══ RECORDS PROVIDED ══

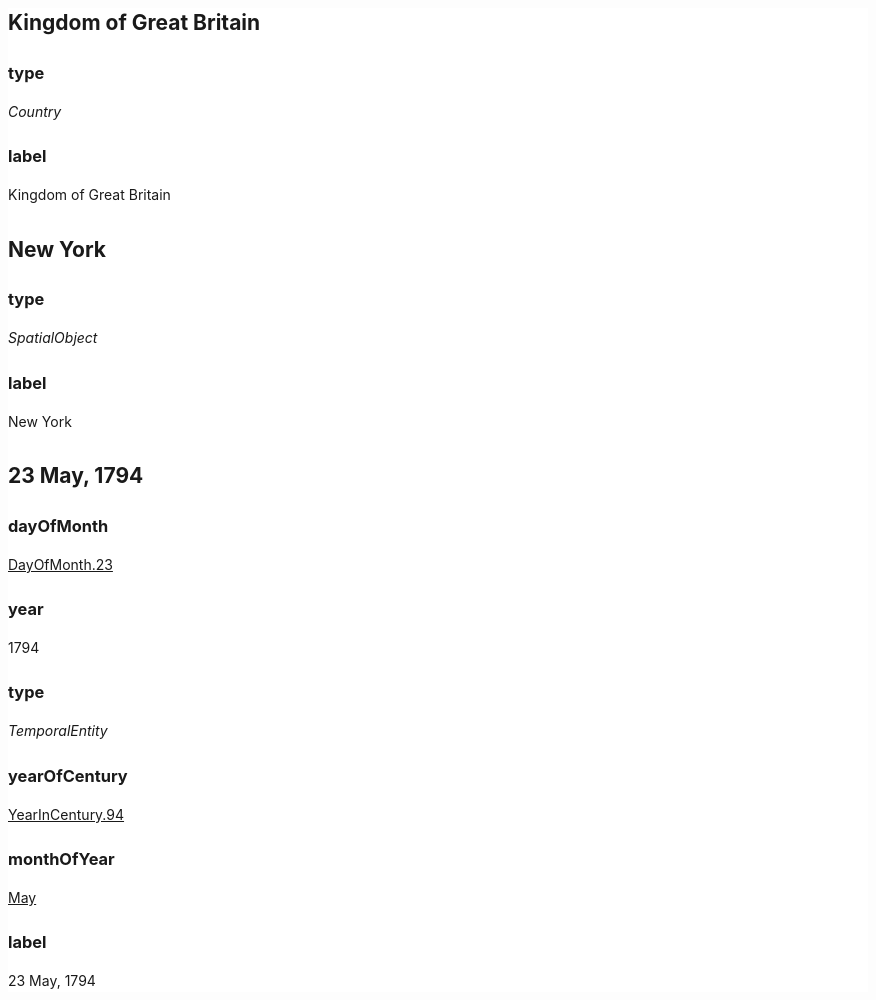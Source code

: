 ## Kingdom of Great Britain

### type


*Country*

### label


Kingdom of Great Britain

## New York

### type


*SpatialObject*

### label


New York

## 23 May, 1794

### dayOfMonth


[DayOfMonth.23](#DayOfMonth.23)

### year


1794

### type


*TemporalEntity*

### yearOfCentury


[YearInCentury.94](#YearInCentury.94)

### monthOfYear


[May](#May)

### label


23 May, 1794
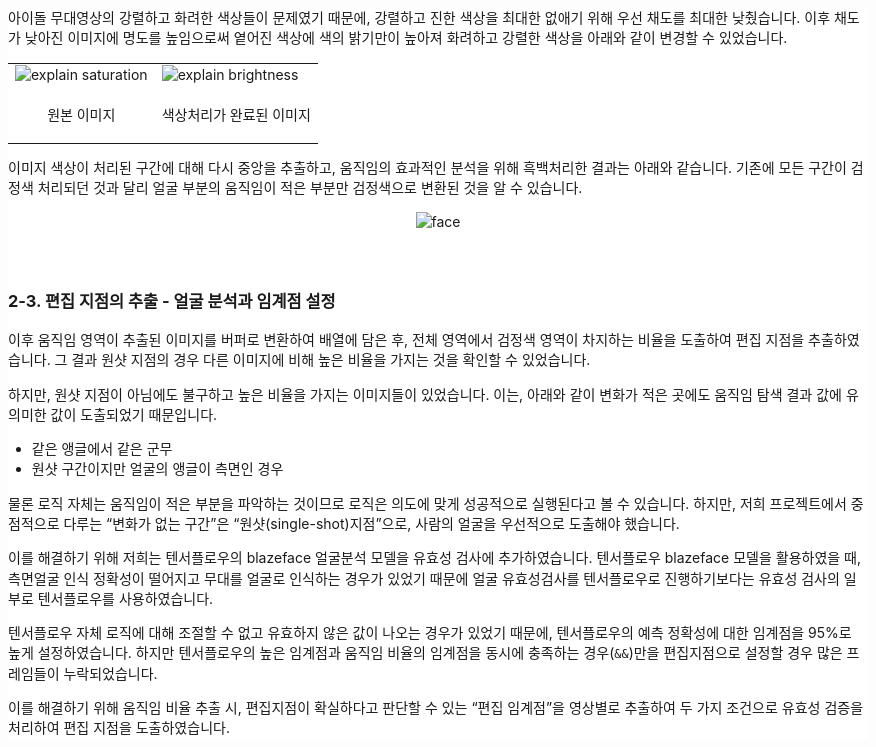 아이돌 무대영상의 강렬하고 화려한 색상들이 문제였기 때문에, 강렬하고 진한 색상을 최대한 없애기 위해 우선 채도를 최대한 낮췄습니다. 이후 채도가 낮아진 이미지에 명도를 높임으로써 옅어진 색상에 색의 밝기만이 높아져 화려하고 강렬한 색상을 아래와 같이 변경할 수 있었습니다.

<table align=center>
<tr>
  <td>
	  <img width="300" alt="explain saturation" src="https://github.com/KrossCutting/KrossCutting-client/assets/131152690/de7ca04d-9e29-4199-8a6e-ad749cbae4b2">
  </td>
  <td>
	  <img width="300" alt="explain brightness" src="https://github.com/KrossCutting/KrossCutting-client/assets/131152690/13182357-65db-480c-b957-7f479a4401b4">
  </td>
</tr>
<tr>
  <td>
    <p align=center>원본 이미지</p>
  </td>
  <td>
    <p align=center>색상처리가 완료된 이미지</p>
  </td>
</tr>
</table>

이미지 색상이 처리된 구간에 대해 다시 중앙을 추출하고, 움직임의 효과적인 분석을 위해 흑백처리한 결과는 아래와 같습니다. 기존에 모든 구간이 검정색 처리되던 것과 달리 얼굴 부분의 움직임이 적은 부분만 검정색으로 변환된 것을 알 수 있습니다.

<p align="center">
  <img width="573" alt="face" src="https://github.com/KrossCutting/KrossCutting-client/assets/133668286/046285e0-a593-4593-9d63-82ca542675bf">
</p>

</br>

### 2-3. 편집 지점의 추출 - 얼굴 분석과 임계점 설정

이후 움직임 영역이 추출된 이미지를 버퍼로 변환하여 배열에 담은 후, 전체 영역에서 검정색 영역이 차지하는 비율을 도출하여 편집 지점을 추출하였습니다. 그 결과 원샷 지점의 경우 다른 이미지에 비해 높은 비율을 가지는 것을 확인할 수 있었습니다.

하지만, 원샷 지점이 아님에도 불구하고 높은 비율을 가지는 이미지들이 있었습니다. 이는, 아래와 같이 변화가 적은 곳에도 움직임 탐색 결과 값에 유의미한 값이 도출되었기 때문입니다.

- 같은 앵글에서 같은 군무
- 원샷 구간이지만 얼굴의 앵글이 측면인 경우

물론 로직 자체는 움직임이 적은 부분을 파악하는 것이므로 로직은 의도에 맞게 성공적으로 실행된다고 볼 수 있습니다. 하지만, 저희 프로젝트에서 중점적으로 다루는 “변화가 없는 구간”은 “원샷(single-shot)지점”으로, 사람의 얼굴을 우선적으로 도출해야 했습니다.

이를 해결하기 위해 저희는 텐서플로우의 blazeface 얼굴분석 모델을 유효성 검사에 추가하였습니다. 텐서플로우 blazeface 모델을 활용하였을 때, 측면얼굴 인식 정확성이 떨어지고 무대를 얼굴로 인식하는 경우가 있었기 때문에 얼굴 유효성검사를 텐서플로우로 진행하기보다는 유효성 검사의 일부로 텐서플로우를 사용하였습니다.

텐서플로우 자체 로직에 대해 조절할 수 없고 유효하지 않은 값이 나오는 경우가 있었기 때문에, 텐서플로우의 예측 정확성에 대한 임계점을 95%로 높게 설정하였습니다. 하지만 텐서플로우의 높은 임계점과 움직임 비율의 임계점을 동시에 충족하는 경우(`&&`)만을 편집지점으로 설정할 경우 많은 프레임들이 누락되었습니다.

이를 해결하기 위해 움직임 비율 추출 시, 편집지점이 확실하다고 판단할 수 있는 “편집 임계점”을 영상별로 추출하여 두 가지 조건으로 유효성 검증을 처리하여 편집 지점을 도출하였습니다.

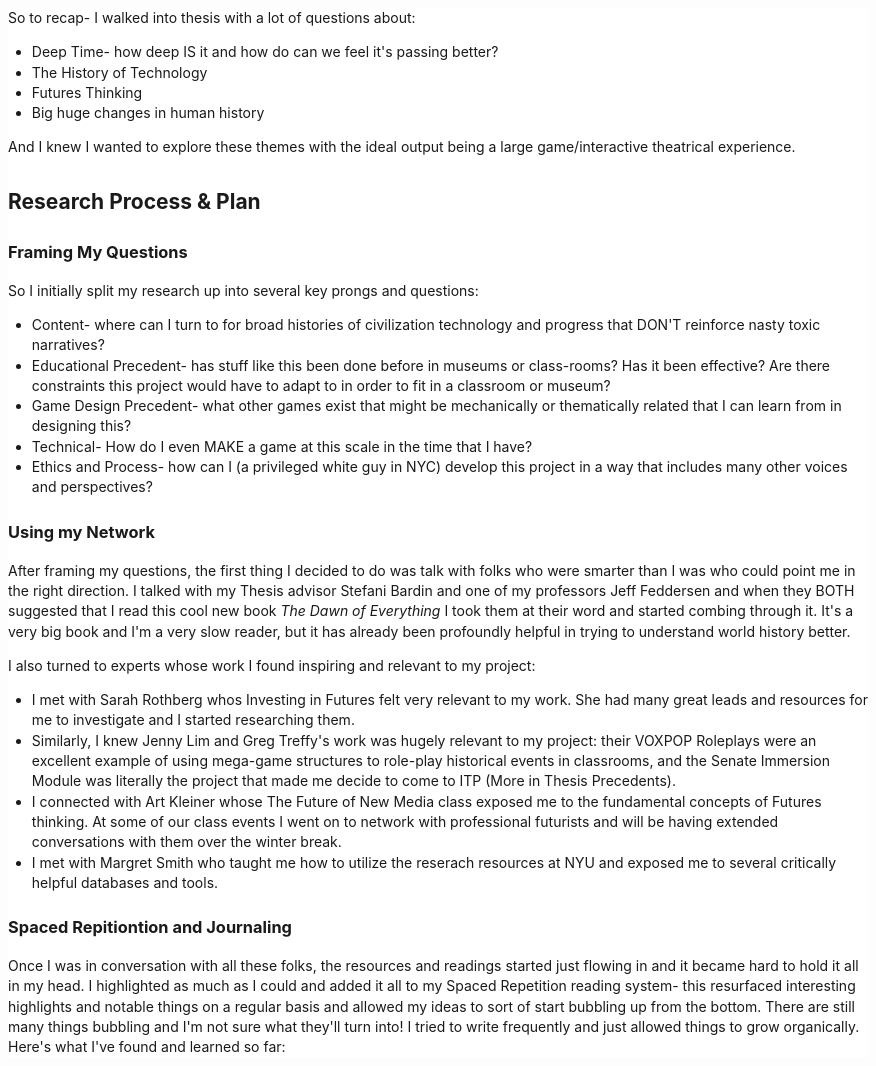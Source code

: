 So to recap- I walked into thesis with a lot of questions about:
- Deep Time- how deep IS it and how do can we feel it's passing better?
- The History of Technology
- Futures Thinking
- Big huge changes in human history

And I knew I wanted to explore these themes with the ideal output being a large game/interactive theatrical experience.

## Research Process & Plan
### Framing My Questions
So I initially split my research up into several key prongs and questions:
- Content- where can I turn to for broad histories of civilization technology and progress that DON'T reinforce nasty toxic narratives?
- Educational Precedent- has stuff like this been done before in museums or class-rooms? Has it been effective? Are there constraints this project would have to adapt to in order to fit in a classroom or museum?
- Game Design Precedent- what other games exist that might be mechanically or thematically related that I can learn from in designing this?
- Technical- How do I even MAKE a game at this scale in the time that I have?
- Ethics and Process- how can I (a privileged white guy in NYC) develop this project in a way that includes many other voices and perspectives?
### Using my Network
After framing my questions, the first thing I decided to do was talk with folks who were smarter than I was who could point me in the right direction. I talked with my Thesis advisor Stefani Bardin and one of my professors Jeff Feddersen and when they BOTH suggested that I read this cool new book *The Dawn of Everything* I took them at their word and started combing through it. It's a very big book and I'm a very slow reader, but it has already been profoundly helpful in trying to understand world history better.

I also turned to experts whose work I found inspiring and relevant to my project:
- I met with Sarah Rothberg whos Investing in Futures felt very relevant to my work. She had many great leads and resources for me to investigate and I started researching them.
- Similarly, I knew Jenny Lim and Greg Treffy's work was hugely relevant to my project: their VOXPOP Roleplays were an excellent example of using mega-game structures to role-play historical events in classrooms, and the Senate Immersion Module was literally the project that made me decide to come to ITP (More in Thesis Precedents).
- I connected with Art Kleiner whose The Future of New Media class exposed me to the fundamental concepts of Futures thinking. At some of our class events I went on to network with professional futurists and will be having extended conversations with them over the winter break.
- I met with Margret Smith who taught me how to utilize the reserach resources at NYU and exposed me to several critically helpful databases and tools.
### Spaced Repitiontion and Journaling
Once I was in conversation with all these folks, the resources and readings started just flowing in and it became hard to hold it all in my head. I highlighted as much as I could and added it all to my Spaced Repetition reading system- this resurfaced interesting highlights and notable things on a regular basis and allowed my ideas to sort of start bubbling up from the bottom. There are still many things bubbling and I'm not sure what they'll turn into! I tried to write frequently and just allowed things to grow organically. Here's what I've found and learned so far:
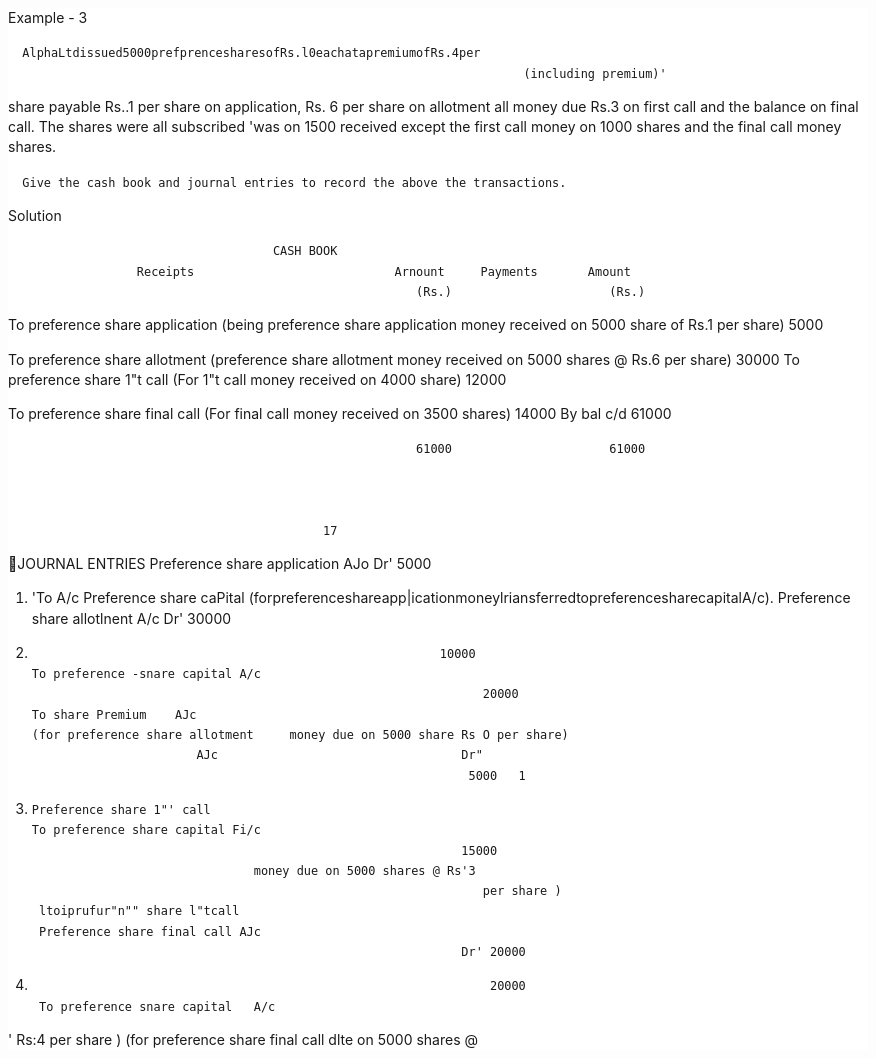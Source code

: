 Example - 3

      AlphaLtdissued5000prefprencesharesofRs.l0eachatapremiumofRs.4per
                                                                            (including premium)'
 share payable Rs..1 per share on application, Rs. 6 per share on allotment
                                                                                   all money due
 Rs.3 on first call and the balance on final call. The shares were all subscribed
'was                                                                                     on 1500
      received except the first call money on 1000 shares and the final call money
shares.

      Give the cash book and journal entries to record the above the transactions.

Solution

                                         CASH BOOK
                      Receipts                            Arnount     Payments       Amount
                                                             (Rs.)                      (Rs.)

  To preference share application (being preference
  share application money received on 5000 share
  of Rs.1 per share)                                          5000

  To preference share allotment (preference share
  allotment money received on 5000 shares
  @ Rs.6 per share)                                          30000
  To preference share 1"t call (For 1"t call money
  received on 4000 share)                                    12000

  To preference share final call (For final call money
  received on 3500 shares)                                   14000     By bal c/d       61000

                                                             61000                      61000



                                                17
JOURNAL ENTRIES
    Preference share application AJo
                                                                   Dr' 5000
1. 'To
                                     A/c
          Preference share caPital
       (forpreferenceshareapp|icationmoneylriansferredtopreferencesharecapitalA/c).
       Preference share allotlnent A/c
                                                         Dr' 30000
2.                                                              10000
       To preference -snare capital A/c
                                                                      20000
       To share Premium    AJc
       (for preference share allotment     money due on 5000 share Rs O per share)
                              AJc                                  Dr"
                                                                    5000   1
3.     Preference share 1"' call
       To preference share capital Fi/c
                                                                   15000
                                      money due on 5000 shares @ Rs'3
                                                                      per share )
        ltoiprufur"n"" share l"tcall
        Preference share final call AJc
                                                                   Dr' 20000
4.                                                                     20000
        To preference snare capital   A/c
  '                                                            Rs:4 per share )
        (for preference share final call dlte on 5000 shares @
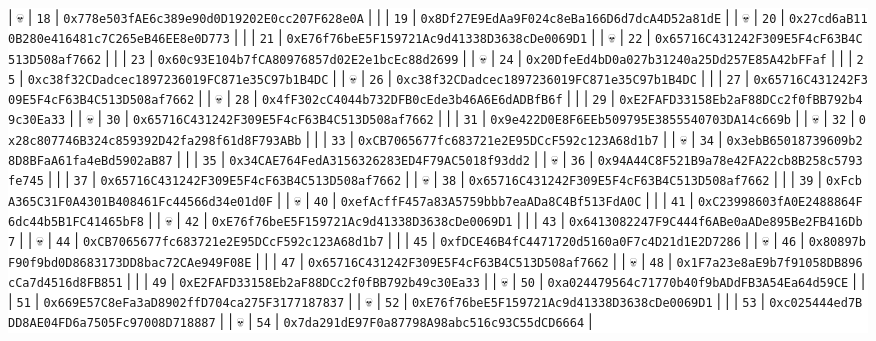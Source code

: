 | 💀 | `18` | `0x778e503fAE6c389e90d0D19202E0cc207F628e0A` |
|  | `19` | `0x8Df27E9EdAa9F024c8eBa166D6d7dcA4D52a81dE` |
| 💀 | `20` | `0x27cd6aB110B280e416481c7C265eB46EE8e0D773` |
|  | `21` | `0xE76f76beE5F159721Ac9d41338D3638cDe0069D1` |
| 💀 | `22` | `0x65716C431242F309E5F4cF63B4C513D508af7662` |
|  | `23` | `0x60c93E104b7fCA80976857d02E2e1bcEc88d2699` |
| 💀 | `24` | `0x20DfeEd4bD0a027b31240a25Dd257E85A42bFFaf` |
|  | `25` | `0xc38f32CDadcec1897236019FC871e35C97b1B4DC` |
| 💀 | `26` | `0xc38f32CDadcec1897236019FC871e35C97b1B4DC` |
|  | `27` | `0x65716C431242F309E5F4cF63B4C513D508af7662` |
| 💀 | `28` | `0x4fF302cC4044b732DFB0cEde3b46A6E6dADBfB6f` |
|  | `29` | `0xE2FAFD33158Eb2aF88DCc2f0fBB792b49c30Ea33` |
| 💀 | `30` | `0x65716C431242F309E5F4cF63B4C513D508af7662` |
|  | `31` | `0x9e422D0E8F6EEb509795E3855540703DA14c669b` |
| 💀 | `32` | `0x28c807746B324c859392D42fa298f61d8F793ABb` |
|  | `33` | `0xCB7065677fc683721e2E95DCcF592c123A68d1b7` |
| 💀 | `34` | `0x3ebB65018739609b28D8BFaA61fa4eBd5902aB87` |
|  | `35` | `0x34CAE764FedA3156326283ED4F79AC5018f93dd2` |
| 💀 | `36` | `0x94A44C8F521B9a78e42FA22cb8B258c5793fe745` |
|  | `37` | `0x65716C431242F309E5F4cF63B4C513D508af7662` |
| 💀 | `38` | `0x65716C431242F309E5F4cF63B4C513D508af7662` |
|  | `39` | `0xFcbA365C31F0A4301B408461Fc44566d34e01d0F` |
| 💀 | `40` | `0xefAcffF457a83A5759bbb7eaADa8C4Bf513FdA0C` |
|  | `41` | `0xC23998603fA0E2488864F6dc44b5B1FC41465bF8` |
| 💀 | `42` | `0xE76f76beE5F159721Ac9d41338D3638cDe0069D1` |
|  | `43` | `0x6413082247F9C444f6ABe0aADe895Be2FB416Db7` |
| 💀 | `44` | `0xCB7065677fc683721e2E95DCcF592c123A68d1b7` |
|  | `45` | `0xfDCE46B4fC4471720d5160a0F7c4D21d1E2D7286` |
| 💀 | `46` | `0x80897bF90f9bd0D8683173DD8bac72CAe949F08E` |
|  | `47` | `0x65716C431242F309E5F4cF63B4C513D508af7662` |
| 💀 | `48` | `0x1F7a23e8aE9b7f91058DB896cCa7d4516d8FB851` |
|  | `49` | `0xE2FAFD33158Eb2aF88DCc2f0fBB792b49c30Ea33` |
| 💀 | `50` | `0xa024479564c71770b40f9bADdFB3A54Ea64d59CE` |
|  | `51` | `0x669E57C8eFa3aD8902ffD704ca275F3177187837` |
| 💀 | `52` | `0xE76f76beE5F159721Ac9d41338D3638cDe0069D1` |
|  | `53` | `0xc025444ed7BDD8AE04FD6a7505Fc97008D718887` |
| 💀 | `54` | `0x7da291dE97F0a87798A98abc516c93C55dCD6664` |
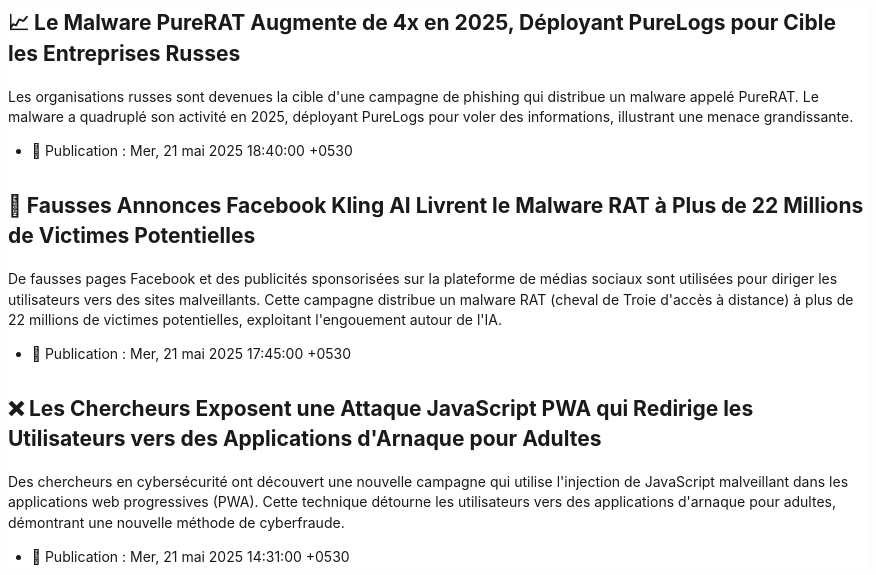 ## 📈 Le Malware PureRAT Augmente de 4x en 2025, Déployant PureLogs pour Cible les Entreprises Russes
Les organisations russes sont devenues la cible d'une campagne de phishing qui distribue un malware appelé PureRAT. Le malware a quadruplé son activité en 2025, déployant PureLogs pour voler des informations, illustrant une menace grandissante.
*   📅 Publication : Mer, 21 mai 2025 18:40:00 +0530

## 🤖 Fausses Annonces Facebook Kling AI Livrent le Malware RAT à Plus de 22 Millions de Victimes Potentielles
De fausses pages Facebook et des publicités sponsorisées sur la plateforme de médias sociaux sont utilisées pour diriger les utilisateurs vers des sites malveillants. Cette campagne distribue un malware RAT (cheval de Troie d'accès à distance) à plus de 22 millions de victimes potentielles, exploitant l'engouement autour de l'IA.
*   📅 Publication : Mer, 21 mai 2025 17:45:00 +0530

## ❌ Les Chercheurs Exposent une Attaque JavaScript PWA qui Redirige les Utilisateurs vers des Applications d'Arnaque pour Adultes
Des chercheurs en cybersécurité ont découvert une nouvelle campagne qui utilise l'injection de JavaScript malveillant dans les applications web progressives (PWA). Cette technique détourne les utilisateurs vers des applications d'arnaque pour adultes, démontrant une nouvelle méthode de cyberfraude.
*   📅 Publication : Mer, 21 mai 2025 14:31:00 +0530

═══

THE TASK ▸ Across the data above, how many lines contain the string "해결하기"? Reply with the number and nothing else.

SOLUTION ▸ 2